⟨

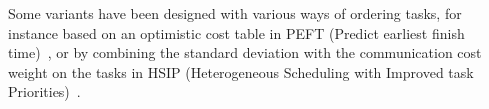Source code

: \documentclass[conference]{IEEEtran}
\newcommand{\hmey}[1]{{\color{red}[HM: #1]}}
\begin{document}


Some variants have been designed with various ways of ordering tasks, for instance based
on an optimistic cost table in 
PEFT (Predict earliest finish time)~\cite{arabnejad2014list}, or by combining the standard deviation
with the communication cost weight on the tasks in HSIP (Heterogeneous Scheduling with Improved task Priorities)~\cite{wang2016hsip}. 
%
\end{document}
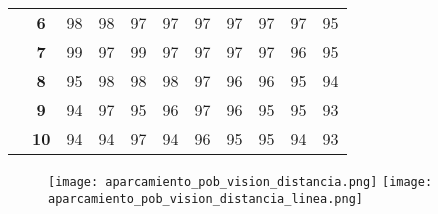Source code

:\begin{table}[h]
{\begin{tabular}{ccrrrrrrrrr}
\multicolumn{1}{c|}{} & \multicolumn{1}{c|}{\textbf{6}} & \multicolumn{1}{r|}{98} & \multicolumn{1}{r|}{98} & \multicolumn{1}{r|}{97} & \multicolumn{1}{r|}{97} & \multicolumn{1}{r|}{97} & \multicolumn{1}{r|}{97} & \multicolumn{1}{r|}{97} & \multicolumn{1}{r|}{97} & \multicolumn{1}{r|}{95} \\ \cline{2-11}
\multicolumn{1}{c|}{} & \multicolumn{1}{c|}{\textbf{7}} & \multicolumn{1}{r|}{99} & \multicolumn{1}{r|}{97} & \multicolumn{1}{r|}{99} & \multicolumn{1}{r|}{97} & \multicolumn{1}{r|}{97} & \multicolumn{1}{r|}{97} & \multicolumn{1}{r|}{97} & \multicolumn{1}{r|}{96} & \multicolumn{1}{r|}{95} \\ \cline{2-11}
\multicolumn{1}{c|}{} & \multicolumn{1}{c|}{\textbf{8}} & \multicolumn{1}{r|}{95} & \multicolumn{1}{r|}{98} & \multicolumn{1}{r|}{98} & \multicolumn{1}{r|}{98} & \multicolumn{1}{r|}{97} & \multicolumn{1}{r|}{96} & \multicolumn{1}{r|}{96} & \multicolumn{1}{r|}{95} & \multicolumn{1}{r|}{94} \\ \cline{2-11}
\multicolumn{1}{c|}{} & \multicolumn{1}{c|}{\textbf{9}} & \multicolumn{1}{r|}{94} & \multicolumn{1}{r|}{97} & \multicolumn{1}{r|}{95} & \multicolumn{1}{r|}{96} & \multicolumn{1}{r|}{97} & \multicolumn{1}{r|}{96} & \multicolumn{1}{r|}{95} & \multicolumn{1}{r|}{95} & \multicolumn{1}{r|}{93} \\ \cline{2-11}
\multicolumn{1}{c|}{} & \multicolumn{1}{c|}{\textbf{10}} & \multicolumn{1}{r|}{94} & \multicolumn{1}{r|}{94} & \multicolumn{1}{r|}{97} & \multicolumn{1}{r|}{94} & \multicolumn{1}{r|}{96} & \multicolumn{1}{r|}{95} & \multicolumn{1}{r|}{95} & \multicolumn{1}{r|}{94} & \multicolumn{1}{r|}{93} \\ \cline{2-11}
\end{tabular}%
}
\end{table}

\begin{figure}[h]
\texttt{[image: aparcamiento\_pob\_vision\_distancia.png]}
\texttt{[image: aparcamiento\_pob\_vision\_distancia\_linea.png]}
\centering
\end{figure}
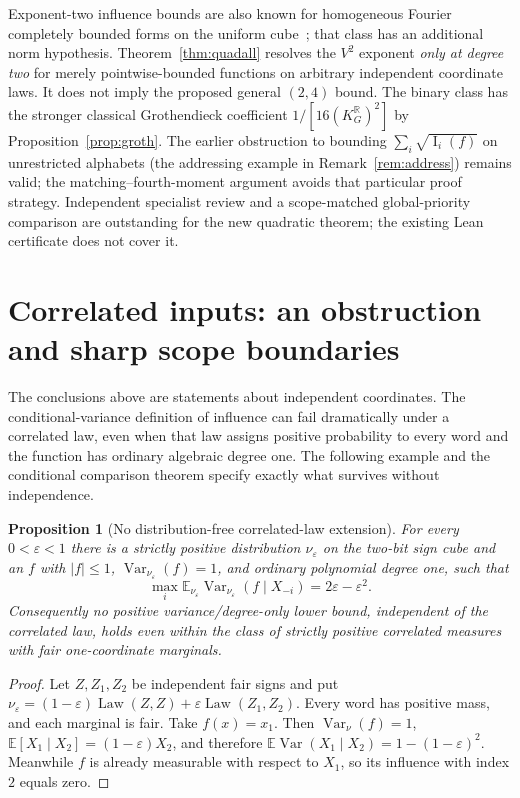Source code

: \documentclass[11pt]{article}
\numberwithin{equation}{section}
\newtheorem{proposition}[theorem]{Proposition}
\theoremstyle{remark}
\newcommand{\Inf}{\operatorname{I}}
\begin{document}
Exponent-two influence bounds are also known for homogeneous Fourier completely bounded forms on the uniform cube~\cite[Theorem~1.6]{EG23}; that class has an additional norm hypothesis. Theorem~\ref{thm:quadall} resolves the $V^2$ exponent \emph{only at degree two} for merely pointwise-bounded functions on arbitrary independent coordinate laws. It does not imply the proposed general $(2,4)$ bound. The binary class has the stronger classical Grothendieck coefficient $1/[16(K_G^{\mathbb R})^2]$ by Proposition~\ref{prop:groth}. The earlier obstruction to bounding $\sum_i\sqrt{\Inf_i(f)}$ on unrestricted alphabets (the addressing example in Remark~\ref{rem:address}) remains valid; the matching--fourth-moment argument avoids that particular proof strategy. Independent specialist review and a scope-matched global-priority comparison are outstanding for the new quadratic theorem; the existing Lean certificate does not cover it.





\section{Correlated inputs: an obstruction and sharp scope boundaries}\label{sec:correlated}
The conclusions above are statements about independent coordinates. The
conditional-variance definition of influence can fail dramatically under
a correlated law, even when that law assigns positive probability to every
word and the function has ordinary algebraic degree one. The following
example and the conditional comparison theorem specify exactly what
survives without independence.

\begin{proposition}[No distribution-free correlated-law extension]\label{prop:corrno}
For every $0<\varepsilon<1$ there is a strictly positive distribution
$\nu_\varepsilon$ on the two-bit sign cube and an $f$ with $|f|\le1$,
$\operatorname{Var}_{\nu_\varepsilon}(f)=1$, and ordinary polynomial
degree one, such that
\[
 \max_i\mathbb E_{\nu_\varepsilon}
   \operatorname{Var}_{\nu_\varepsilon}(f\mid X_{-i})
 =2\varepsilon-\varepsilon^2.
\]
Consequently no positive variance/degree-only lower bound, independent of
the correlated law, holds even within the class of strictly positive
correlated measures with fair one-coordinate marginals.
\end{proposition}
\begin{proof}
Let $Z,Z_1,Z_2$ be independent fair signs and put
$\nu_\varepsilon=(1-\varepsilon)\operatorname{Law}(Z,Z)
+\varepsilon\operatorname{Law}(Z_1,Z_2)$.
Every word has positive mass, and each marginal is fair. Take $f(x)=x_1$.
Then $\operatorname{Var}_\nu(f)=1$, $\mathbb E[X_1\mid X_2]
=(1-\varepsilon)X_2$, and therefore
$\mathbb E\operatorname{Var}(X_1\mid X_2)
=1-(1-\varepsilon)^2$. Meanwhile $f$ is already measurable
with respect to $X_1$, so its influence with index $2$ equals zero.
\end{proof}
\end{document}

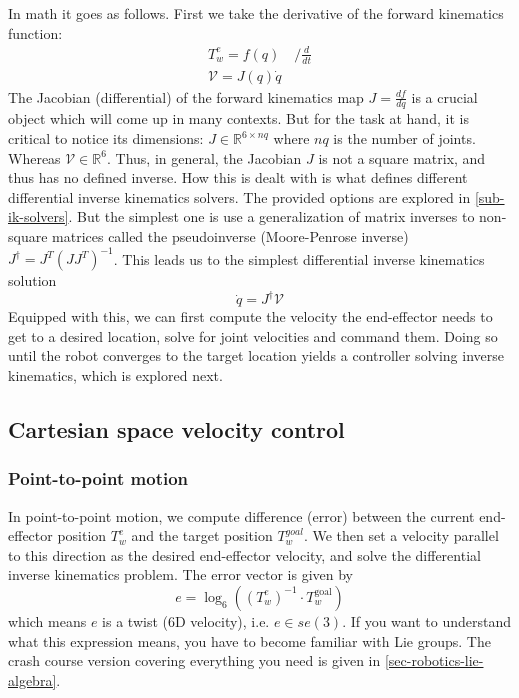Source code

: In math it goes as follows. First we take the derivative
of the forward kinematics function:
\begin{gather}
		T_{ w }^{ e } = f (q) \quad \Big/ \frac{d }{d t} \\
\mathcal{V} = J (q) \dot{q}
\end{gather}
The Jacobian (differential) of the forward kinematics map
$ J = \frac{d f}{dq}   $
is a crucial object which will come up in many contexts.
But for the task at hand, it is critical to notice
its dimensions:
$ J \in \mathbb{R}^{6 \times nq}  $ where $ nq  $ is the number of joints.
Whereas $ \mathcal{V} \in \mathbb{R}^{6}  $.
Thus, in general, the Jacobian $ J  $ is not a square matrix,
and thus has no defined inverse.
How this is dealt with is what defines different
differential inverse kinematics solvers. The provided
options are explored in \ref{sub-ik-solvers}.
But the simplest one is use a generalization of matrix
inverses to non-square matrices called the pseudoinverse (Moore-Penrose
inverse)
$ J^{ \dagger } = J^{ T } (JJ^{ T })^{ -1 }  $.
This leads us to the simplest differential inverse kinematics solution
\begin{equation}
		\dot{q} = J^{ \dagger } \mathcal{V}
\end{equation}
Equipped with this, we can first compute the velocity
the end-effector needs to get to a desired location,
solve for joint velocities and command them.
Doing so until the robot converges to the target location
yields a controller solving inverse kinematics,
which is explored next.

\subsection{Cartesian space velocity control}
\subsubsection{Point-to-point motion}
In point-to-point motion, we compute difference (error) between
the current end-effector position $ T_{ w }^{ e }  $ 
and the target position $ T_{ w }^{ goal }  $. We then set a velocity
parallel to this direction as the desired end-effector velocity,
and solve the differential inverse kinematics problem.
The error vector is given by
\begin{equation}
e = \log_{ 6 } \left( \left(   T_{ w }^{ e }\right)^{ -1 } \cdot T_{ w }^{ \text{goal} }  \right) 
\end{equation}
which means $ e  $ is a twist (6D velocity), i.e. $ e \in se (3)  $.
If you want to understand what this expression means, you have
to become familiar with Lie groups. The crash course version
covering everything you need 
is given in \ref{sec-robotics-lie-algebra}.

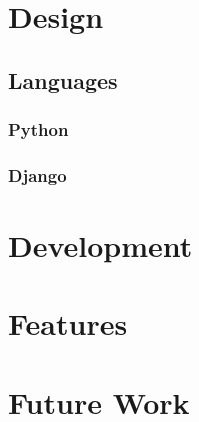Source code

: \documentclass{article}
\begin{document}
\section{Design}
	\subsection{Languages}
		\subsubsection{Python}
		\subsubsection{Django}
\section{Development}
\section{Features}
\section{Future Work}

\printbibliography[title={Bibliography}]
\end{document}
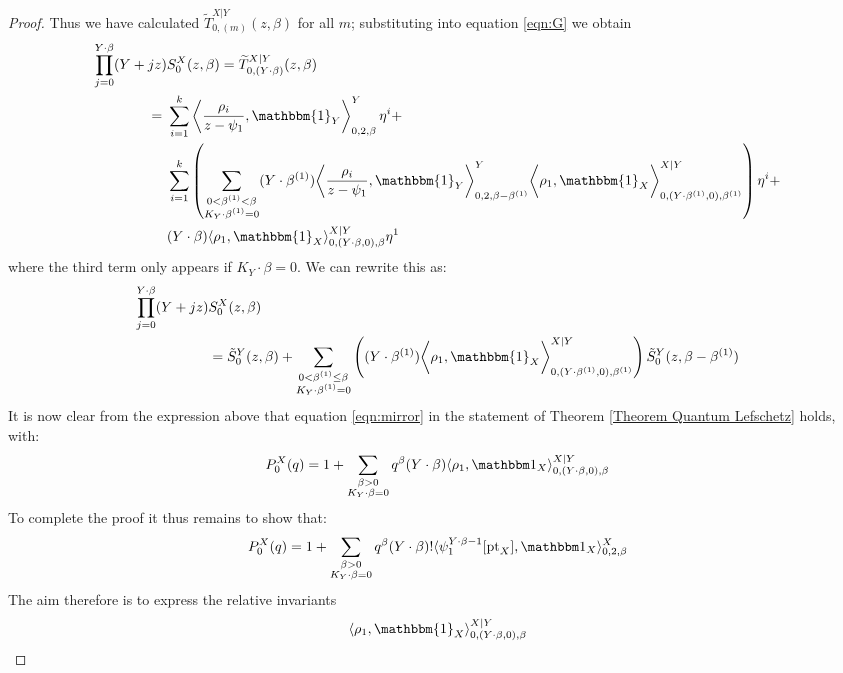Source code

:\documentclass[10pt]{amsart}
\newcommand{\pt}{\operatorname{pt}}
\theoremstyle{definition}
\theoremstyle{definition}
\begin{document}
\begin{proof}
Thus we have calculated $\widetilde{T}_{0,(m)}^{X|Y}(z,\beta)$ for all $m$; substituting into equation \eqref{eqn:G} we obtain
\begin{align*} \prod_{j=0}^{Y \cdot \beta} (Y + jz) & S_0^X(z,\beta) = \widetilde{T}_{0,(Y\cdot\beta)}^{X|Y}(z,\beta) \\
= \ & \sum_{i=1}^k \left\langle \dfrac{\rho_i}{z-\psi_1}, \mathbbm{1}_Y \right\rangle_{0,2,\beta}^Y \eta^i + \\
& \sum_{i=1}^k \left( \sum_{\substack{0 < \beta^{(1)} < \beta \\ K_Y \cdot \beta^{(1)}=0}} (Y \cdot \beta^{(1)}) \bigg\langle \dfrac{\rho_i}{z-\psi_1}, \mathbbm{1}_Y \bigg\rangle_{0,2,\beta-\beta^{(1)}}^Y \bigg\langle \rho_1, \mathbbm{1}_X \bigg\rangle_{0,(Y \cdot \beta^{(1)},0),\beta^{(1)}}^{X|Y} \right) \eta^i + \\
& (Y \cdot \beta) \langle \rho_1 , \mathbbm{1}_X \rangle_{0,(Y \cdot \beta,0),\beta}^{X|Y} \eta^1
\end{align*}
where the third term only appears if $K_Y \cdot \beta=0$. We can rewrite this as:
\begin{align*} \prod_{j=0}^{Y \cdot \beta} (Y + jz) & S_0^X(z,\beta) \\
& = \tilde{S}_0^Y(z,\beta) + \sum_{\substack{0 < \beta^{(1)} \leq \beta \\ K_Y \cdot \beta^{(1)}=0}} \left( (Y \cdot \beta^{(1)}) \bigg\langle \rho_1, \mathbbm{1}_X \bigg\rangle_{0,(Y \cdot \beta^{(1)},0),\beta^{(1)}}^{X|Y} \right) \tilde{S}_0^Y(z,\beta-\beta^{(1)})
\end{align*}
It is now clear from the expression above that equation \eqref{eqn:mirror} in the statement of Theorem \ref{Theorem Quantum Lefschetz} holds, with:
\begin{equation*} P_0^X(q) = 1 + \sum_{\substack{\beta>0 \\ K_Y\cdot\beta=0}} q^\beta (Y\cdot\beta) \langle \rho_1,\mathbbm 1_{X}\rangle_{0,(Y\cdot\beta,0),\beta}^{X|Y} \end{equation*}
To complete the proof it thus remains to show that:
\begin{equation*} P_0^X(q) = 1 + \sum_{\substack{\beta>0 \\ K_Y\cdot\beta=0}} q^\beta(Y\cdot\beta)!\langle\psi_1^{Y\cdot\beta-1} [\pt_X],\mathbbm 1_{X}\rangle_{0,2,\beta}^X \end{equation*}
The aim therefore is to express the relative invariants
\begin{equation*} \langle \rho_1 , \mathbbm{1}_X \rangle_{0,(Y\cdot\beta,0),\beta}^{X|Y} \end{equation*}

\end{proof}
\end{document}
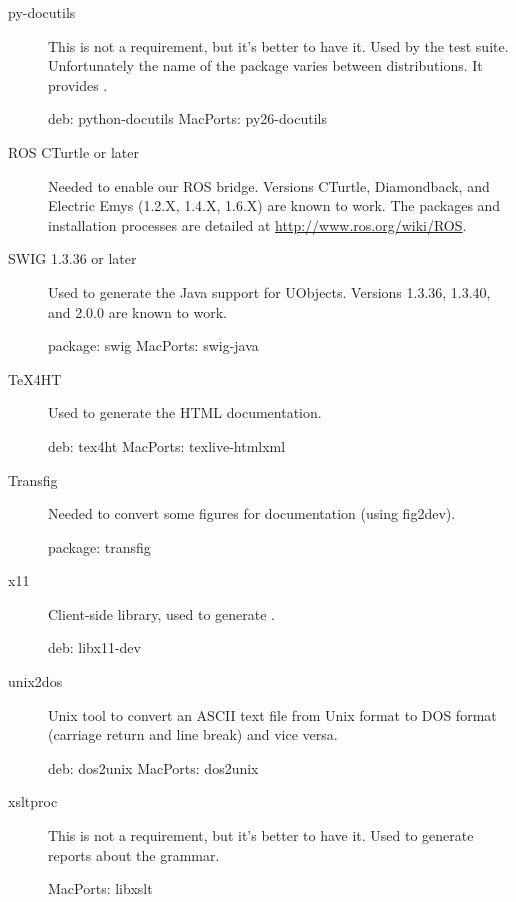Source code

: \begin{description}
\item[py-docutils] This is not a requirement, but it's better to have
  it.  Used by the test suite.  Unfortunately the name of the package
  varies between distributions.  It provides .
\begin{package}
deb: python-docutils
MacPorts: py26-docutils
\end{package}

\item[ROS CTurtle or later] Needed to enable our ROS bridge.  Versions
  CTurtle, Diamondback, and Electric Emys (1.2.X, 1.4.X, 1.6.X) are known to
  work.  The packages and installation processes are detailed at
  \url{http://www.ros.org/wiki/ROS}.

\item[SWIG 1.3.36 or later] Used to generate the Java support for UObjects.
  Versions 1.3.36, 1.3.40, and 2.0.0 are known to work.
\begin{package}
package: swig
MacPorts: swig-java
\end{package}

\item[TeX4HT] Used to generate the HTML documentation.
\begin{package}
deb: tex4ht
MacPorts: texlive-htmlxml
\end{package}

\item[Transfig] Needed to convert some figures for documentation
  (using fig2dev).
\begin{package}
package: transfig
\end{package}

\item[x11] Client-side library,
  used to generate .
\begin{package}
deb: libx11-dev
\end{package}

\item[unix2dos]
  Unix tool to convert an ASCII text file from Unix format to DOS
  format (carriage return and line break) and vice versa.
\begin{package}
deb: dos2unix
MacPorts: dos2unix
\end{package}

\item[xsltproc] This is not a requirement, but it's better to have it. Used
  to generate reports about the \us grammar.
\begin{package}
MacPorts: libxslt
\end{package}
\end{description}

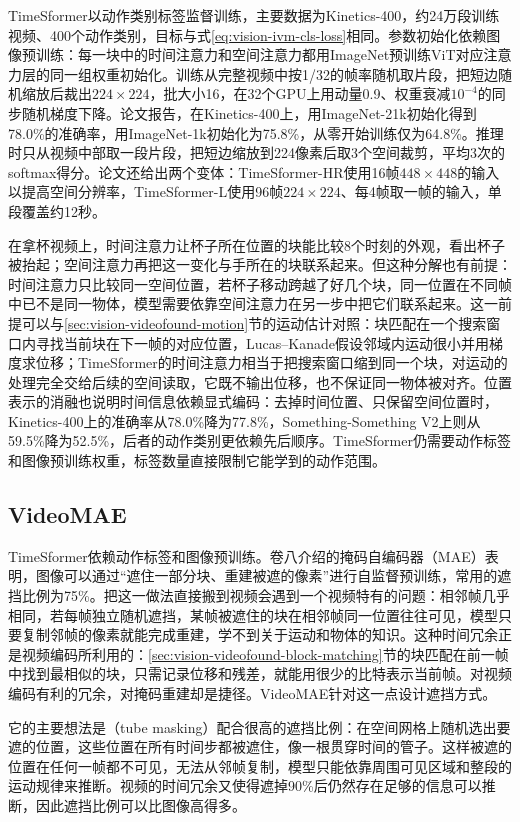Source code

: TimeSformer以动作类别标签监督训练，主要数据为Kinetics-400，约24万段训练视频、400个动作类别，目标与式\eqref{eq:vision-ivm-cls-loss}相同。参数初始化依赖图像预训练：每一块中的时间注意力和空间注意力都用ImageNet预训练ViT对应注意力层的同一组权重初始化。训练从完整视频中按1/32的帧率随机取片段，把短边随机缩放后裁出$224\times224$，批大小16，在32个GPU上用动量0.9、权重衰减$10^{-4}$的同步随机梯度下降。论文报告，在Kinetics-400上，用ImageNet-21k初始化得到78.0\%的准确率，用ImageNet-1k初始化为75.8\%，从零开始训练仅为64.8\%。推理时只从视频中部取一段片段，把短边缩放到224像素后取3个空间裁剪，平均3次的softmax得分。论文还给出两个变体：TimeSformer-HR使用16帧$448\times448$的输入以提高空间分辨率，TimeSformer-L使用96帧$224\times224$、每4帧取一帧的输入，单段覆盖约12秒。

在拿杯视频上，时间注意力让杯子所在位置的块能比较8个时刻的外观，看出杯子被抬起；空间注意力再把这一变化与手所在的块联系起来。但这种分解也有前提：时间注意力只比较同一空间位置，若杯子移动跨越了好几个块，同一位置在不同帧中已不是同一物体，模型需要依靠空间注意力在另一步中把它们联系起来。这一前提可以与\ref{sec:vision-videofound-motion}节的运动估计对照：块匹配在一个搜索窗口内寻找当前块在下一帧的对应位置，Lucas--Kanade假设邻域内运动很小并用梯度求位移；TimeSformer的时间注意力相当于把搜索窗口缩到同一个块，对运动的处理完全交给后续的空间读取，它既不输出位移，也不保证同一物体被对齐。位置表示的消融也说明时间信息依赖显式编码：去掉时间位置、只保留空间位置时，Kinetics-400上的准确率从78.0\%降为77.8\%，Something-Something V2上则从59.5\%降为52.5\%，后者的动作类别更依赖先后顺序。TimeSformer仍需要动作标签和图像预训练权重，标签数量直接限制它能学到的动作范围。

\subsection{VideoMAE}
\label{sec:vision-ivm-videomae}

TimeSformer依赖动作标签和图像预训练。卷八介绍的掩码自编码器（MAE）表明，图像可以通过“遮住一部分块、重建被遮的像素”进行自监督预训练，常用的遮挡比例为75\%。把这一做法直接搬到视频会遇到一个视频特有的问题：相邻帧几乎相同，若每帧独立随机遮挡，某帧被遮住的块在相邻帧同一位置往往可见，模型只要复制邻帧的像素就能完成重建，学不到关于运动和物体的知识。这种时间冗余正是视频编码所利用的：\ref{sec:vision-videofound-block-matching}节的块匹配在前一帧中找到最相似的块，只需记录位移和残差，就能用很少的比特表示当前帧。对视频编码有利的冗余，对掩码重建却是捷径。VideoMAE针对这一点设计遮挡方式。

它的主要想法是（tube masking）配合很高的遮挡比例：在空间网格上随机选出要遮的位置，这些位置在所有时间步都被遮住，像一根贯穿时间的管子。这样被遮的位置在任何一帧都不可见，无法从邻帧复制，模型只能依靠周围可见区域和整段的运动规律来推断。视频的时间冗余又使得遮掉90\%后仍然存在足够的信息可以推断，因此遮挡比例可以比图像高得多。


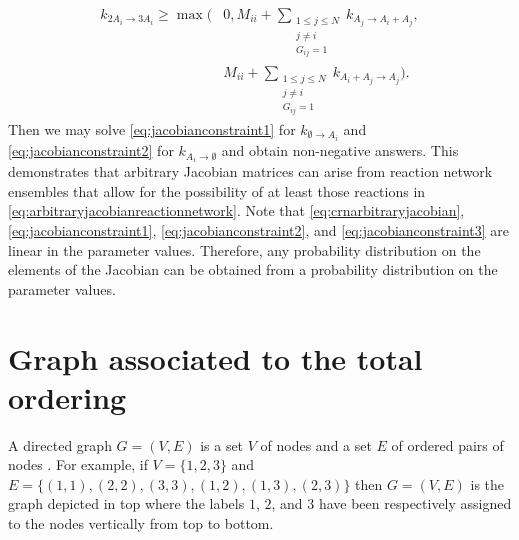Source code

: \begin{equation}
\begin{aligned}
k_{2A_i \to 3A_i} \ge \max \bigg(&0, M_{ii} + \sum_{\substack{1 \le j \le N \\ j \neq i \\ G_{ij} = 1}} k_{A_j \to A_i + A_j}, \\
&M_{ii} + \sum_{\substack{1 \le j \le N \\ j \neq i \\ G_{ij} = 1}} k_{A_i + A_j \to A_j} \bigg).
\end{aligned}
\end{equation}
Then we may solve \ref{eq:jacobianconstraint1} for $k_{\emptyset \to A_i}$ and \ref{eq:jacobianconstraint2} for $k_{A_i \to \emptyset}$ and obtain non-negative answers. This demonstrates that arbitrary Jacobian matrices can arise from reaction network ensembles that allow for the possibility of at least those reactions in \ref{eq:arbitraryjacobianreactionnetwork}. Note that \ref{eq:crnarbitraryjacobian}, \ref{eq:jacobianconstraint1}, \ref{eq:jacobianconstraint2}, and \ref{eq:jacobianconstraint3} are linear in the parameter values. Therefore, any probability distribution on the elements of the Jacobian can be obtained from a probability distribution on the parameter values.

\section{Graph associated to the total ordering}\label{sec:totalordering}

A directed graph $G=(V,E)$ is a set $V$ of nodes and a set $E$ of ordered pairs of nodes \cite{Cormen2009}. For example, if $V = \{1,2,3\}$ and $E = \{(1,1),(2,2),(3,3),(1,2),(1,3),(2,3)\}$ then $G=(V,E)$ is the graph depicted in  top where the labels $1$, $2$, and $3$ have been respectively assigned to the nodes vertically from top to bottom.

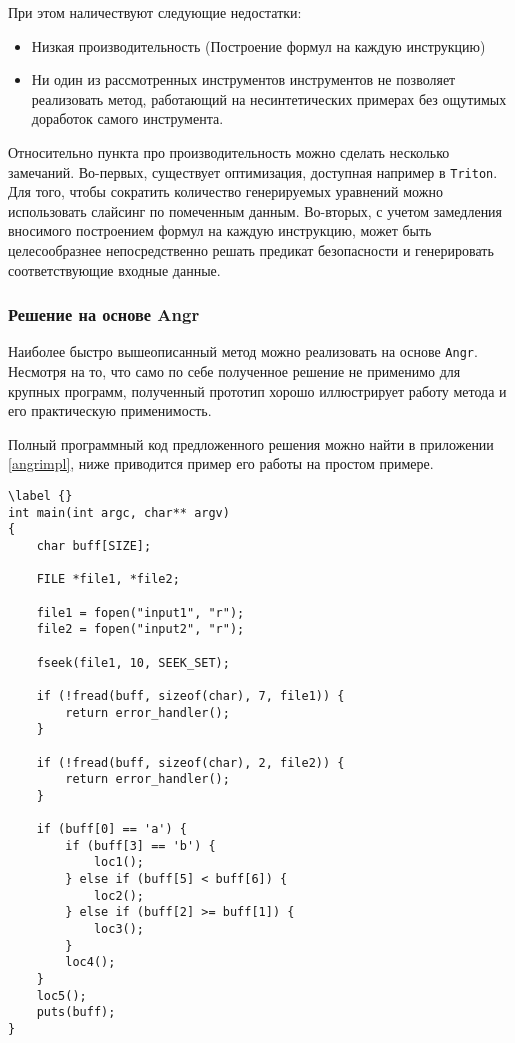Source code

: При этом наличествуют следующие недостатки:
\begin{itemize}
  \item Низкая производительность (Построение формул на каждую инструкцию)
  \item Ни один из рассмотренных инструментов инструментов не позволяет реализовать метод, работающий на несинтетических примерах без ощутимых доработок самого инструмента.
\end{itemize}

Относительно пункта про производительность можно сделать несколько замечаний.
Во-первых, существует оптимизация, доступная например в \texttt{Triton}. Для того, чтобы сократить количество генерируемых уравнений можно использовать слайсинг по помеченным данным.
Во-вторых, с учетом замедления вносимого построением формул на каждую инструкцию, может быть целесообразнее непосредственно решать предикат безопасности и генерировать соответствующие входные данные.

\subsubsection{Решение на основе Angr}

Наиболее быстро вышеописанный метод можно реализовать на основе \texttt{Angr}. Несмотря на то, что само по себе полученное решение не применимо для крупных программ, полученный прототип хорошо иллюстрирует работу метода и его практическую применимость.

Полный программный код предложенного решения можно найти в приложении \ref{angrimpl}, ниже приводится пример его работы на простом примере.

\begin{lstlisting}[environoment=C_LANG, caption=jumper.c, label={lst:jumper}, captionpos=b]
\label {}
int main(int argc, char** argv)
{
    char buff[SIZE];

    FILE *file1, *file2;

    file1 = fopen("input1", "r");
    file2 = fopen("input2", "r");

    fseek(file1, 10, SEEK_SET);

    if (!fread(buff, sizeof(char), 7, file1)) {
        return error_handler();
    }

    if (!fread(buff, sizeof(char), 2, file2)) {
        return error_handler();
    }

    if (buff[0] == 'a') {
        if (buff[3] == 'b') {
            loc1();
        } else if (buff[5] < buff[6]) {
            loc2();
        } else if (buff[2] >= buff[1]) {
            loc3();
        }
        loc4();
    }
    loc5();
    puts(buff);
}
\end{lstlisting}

⟩

Work order: Would you quote everything above from the line containing "CTurtle, Diamondback, and" down to the line containing "support for UObjects."? Include both of those lines and nothing else.

Finished task:
  CTurtle, Diamondback, and Electric Emys (1.2.X, 1.4.X, 1.6.X) are known to
  work.  The packages and installation processes are detailed at
  \url{http://www.ros.org/wiki/ROS}.

\item[SWIG 1.3.36 or later] Used to generate the Java support for UObjects.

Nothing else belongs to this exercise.